Exercise requirements – The word "colspan" occurs in some lines of the data. Return each such line.

----------

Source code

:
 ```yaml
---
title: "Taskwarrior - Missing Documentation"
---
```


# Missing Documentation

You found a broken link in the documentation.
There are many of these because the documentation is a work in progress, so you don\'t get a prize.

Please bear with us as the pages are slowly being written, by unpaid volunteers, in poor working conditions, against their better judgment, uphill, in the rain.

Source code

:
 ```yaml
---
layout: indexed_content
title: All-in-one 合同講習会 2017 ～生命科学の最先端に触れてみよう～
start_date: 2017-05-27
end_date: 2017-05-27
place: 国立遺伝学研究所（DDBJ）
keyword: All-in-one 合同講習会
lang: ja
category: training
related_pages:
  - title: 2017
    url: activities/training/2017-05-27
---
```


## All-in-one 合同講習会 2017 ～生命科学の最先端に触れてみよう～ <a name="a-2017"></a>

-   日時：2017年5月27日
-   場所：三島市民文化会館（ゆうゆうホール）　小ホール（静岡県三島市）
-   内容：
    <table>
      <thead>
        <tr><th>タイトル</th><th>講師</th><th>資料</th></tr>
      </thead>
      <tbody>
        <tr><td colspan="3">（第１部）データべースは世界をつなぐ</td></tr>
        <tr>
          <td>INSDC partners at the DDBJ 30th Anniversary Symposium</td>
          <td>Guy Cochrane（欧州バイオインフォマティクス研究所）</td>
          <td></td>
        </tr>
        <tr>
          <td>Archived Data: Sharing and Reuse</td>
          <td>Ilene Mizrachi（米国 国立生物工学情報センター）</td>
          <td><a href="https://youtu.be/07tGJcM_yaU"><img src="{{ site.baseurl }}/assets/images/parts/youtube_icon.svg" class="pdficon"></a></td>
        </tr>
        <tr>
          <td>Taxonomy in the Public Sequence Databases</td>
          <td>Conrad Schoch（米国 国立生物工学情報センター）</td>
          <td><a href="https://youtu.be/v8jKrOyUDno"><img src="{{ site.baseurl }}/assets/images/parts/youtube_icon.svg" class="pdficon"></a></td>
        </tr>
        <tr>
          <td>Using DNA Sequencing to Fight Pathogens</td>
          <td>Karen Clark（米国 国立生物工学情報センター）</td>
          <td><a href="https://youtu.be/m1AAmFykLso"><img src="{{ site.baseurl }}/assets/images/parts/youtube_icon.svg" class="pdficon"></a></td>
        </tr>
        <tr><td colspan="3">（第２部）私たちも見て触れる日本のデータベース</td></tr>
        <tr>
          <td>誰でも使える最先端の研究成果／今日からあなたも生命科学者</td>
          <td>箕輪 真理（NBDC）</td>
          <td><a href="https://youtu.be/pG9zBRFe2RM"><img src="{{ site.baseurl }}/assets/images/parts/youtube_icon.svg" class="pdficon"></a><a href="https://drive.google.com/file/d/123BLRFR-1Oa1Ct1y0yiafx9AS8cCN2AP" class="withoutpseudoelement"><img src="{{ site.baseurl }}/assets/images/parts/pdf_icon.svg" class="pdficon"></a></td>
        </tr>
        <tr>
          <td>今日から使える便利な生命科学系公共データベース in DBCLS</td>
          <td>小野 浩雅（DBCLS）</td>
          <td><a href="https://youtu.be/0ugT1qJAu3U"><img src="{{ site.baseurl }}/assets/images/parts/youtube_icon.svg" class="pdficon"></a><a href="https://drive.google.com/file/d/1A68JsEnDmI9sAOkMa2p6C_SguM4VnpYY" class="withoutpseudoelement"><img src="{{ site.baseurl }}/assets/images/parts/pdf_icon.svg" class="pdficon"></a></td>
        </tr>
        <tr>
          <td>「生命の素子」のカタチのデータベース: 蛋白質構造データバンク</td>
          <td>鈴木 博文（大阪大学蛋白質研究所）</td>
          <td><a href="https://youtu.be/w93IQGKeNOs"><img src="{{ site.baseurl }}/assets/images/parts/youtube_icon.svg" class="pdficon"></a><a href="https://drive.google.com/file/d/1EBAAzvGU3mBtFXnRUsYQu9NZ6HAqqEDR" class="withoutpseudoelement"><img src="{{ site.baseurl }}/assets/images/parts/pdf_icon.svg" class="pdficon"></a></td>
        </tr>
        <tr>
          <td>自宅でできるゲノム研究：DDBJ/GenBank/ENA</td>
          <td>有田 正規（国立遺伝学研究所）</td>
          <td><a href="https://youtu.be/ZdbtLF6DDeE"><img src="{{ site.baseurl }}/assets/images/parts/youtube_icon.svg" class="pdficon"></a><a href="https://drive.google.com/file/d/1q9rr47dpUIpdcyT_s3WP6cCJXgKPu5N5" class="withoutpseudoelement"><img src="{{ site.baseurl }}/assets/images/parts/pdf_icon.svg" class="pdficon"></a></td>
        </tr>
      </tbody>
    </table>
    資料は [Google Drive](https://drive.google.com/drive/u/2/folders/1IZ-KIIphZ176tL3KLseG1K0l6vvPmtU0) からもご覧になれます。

----------

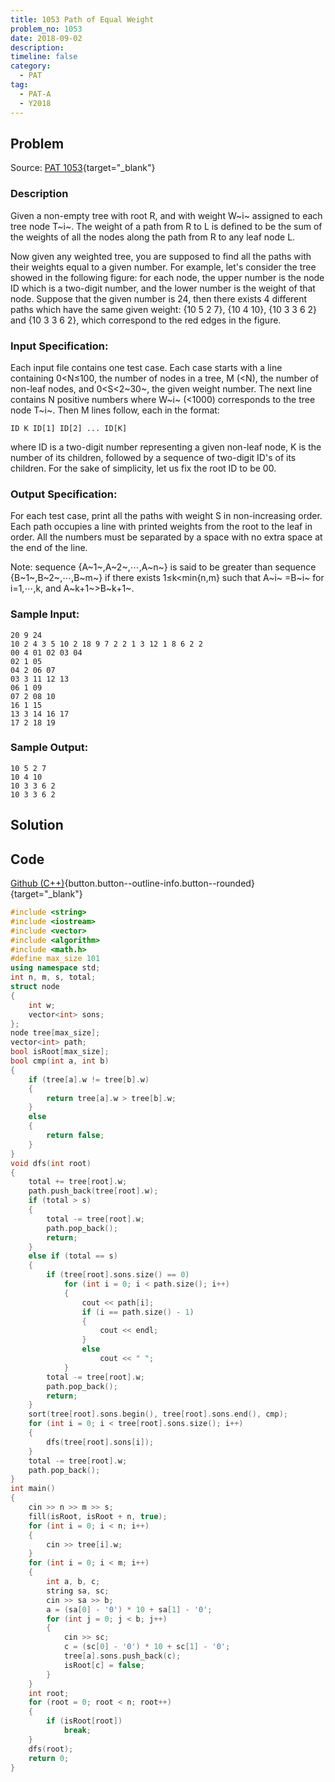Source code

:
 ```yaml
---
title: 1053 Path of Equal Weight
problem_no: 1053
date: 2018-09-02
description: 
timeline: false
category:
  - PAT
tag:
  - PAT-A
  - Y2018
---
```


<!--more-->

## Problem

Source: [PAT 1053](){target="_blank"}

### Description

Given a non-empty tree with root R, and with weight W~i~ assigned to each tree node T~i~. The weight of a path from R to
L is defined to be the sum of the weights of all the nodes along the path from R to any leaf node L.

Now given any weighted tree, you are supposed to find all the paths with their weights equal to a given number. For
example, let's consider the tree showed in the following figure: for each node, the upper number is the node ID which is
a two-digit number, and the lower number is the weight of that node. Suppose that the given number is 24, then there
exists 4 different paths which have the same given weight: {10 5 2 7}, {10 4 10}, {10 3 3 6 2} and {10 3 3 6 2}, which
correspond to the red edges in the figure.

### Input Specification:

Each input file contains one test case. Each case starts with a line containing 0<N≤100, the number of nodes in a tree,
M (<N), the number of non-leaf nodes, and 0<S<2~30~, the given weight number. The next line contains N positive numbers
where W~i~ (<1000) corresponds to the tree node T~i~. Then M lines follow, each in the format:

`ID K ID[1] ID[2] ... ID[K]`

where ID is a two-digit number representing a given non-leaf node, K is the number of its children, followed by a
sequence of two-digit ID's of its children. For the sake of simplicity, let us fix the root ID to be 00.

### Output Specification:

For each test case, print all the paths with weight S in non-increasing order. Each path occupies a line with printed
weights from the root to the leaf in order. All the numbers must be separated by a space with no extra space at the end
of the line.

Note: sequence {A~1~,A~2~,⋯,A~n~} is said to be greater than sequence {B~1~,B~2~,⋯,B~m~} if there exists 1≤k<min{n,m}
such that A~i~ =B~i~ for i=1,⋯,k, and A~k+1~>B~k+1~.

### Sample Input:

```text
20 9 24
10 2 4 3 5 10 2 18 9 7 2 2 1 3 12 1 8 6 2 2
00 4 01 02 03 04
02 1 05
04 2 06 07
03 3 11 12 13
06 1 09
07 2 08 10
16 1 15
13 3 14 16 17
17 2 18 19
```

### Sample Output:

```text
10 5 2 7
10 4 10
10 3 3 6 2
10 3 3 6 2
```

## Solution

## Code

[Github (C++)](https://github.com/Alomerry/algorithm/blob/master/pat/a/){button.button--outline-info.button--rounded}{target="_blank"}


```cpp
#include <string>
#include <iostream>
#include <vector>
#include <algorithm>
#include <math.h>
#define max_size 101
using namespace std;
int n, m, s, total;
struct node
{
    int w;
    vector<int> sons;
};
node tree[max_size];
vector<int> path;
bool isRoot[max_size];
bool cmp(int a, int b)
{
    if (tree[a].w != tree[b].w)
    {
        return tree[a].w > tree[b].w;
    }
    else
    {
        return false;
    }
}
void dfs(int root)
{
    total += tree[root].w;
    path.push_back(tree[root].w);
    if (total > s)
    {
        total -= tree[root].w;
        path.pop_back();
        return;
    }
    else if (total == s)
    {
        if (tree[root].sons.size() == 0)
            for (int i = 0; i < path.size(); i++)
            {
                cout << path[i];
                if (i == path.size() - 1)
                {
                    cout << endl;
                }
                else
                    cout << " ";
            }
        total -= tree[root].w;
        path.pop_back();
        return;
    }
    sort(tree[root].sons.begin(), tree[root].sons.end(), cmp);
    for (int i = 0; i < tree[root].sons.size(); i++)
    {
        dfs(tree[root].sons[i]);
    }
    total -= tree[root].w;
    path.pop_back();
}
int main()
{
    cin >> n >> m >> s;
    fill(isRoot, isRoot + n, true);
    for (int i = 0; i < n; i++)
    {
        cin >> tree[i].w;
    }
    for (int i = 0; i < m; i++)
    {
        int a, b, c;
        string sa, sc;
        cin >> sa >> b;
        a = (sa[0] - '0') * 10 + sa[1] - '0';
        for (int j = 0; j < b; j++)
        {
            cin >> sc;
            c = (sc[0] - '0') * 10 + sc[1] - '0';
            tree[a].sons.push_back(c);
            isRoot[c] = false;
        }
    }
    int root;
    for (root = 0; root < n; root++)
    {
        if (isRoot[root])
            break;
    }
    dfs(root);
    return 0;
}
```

----------

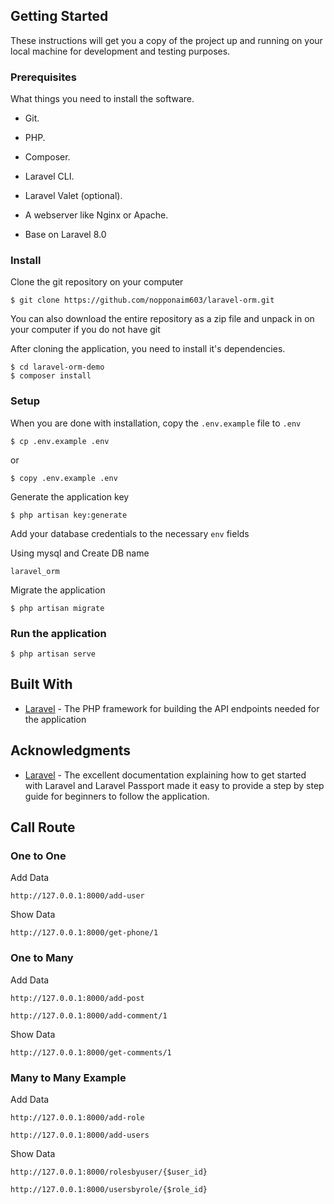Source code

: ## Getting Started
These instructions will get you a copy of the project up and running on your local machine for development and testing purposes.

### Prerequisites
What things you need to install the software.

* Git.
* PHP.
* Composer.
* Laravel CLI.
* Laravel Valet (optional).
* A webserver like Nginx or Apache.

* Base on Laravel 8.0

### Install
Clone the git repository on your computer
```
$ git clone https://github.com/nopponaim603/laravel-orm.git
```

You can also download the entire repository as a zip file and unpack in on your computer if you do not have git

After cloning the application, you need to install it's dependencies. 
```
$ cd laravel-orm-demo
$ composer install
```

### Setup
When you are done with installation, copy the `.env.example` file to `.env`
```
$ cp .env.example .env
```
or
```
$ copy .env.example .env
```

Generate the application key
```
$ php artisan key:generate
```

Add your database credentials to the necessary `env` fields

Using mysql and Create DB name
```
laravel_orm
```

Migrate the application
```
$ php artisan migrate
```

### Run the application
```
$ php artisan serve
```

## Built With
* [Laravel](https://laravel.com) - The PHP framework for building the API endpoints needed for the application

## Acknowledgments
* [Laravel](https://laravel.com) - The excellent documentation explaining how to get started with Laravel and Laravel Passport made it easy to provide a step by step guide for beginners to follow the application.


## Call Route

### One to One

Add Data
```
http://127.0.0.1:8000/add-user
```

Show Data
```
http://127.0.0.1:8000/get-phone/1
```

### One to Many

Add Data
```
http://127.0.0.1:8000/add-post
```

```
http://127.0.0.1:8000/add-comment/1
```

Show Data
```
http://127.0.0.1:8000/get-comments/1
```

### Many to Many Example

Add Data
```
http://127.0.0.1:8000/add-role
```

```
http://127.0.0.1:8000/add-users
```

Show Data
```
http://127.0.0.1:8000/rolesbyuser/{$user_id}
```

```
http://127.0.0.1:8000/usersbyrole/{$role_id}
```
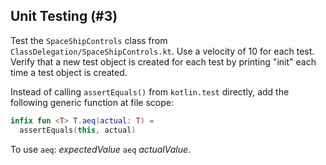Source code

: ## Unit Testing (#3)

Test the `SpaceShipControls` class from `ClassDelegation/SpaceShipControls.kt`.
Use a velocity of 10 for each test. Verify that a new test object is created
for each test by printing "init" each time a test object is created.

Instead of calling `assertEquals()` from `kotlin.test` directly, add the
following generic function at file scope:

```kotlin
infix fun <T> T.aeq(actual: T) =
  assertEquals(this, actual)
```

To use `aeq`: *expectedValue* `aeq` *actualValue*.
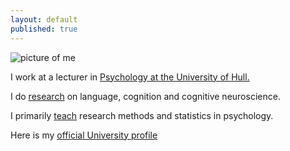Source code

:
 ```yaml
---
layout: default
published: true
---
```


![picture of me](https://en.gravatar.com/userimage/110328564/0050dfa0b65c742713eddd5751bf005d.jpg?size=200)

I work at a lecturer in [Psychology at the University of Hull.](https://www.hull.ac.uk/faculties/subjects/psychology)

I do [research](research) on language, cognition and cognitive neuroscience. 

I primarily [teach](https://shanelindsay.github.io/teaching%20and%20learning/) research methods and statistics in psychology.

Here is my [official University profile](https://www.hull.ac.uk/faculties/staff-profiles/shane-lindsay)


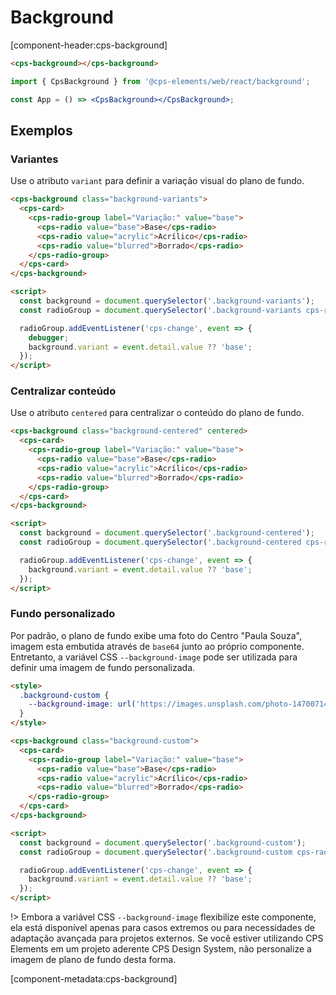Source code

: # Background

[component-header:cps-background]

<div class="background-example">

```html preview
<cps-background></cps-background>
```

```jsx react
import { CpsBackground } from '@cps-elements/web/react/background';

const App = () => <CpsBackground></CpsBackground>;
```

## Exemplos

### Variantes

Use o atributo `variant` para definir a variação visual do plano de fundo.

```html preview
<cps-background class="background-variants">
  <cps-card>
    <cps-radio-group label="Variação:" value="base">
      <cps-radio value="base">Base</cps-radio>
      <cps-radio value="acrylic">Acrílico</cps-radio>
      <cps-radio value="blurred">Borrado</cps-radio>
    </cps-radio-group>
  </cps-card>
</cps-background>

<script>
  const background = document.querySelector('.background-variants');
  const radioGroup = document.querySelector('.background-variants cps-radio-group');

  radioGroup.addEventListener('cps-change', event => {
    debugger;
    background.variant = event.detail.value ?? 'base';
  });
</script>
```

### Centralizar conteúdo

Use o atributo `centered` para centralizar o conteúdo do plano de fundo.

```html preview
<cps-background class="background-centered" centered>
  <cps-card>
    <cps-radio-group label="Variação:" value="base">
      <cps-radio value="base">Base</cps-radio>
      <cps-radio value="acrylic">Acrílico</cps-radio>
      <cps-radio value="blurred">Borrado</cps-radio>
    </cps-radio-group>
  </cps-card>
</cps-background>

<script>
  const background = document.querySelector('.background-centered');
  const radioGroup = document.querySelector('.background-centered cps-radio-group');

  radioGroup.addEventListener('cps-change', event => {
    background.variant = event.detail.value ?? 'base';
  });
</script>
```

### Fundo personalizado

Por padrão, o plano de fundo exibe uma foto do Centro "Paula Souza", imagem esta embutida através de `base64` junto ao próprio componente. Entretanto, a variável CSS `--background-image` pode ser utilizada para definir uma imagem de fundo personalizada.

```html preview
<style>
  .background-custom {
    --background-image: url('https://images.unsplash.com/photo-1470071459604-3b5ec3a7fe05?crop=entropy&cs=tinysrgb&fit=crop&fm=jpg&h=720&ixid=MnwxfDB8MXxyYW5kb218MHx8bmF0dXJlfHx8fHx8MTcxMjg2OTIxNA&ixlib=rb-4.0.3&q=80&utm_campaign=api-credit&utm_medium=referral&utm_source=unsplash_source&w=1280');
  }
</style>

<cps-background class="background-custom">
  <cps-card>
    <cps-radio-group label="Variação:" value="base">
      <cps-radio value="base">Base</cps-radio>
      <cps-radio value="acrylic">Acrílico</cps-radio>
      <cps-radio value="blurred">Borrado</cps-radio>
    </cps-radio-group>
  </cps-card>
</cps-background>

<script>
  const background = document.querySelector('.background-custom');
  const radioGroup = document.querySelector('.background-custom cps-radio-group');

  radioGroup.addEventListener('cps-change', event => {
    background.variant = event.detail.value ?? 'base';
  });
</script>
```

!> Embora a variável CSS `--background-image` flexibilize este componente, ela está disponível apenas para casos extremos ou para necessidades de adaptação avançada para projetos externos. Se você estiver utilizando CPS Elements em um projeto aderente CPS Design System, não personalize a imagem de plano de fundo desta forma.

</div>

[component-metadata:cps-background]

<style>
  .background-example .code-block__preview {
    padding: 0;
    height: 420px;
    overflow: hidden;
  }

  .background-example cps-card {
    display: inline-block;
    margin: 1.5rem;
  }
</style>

----------

Exercise solution –
        <tr><td colspan="3">（第１部）データべースは世界をつなぐ</td></tr>
        <tr><td colspan="3">（第２部）私たちも見て触れる日本のデータベース</td></tr>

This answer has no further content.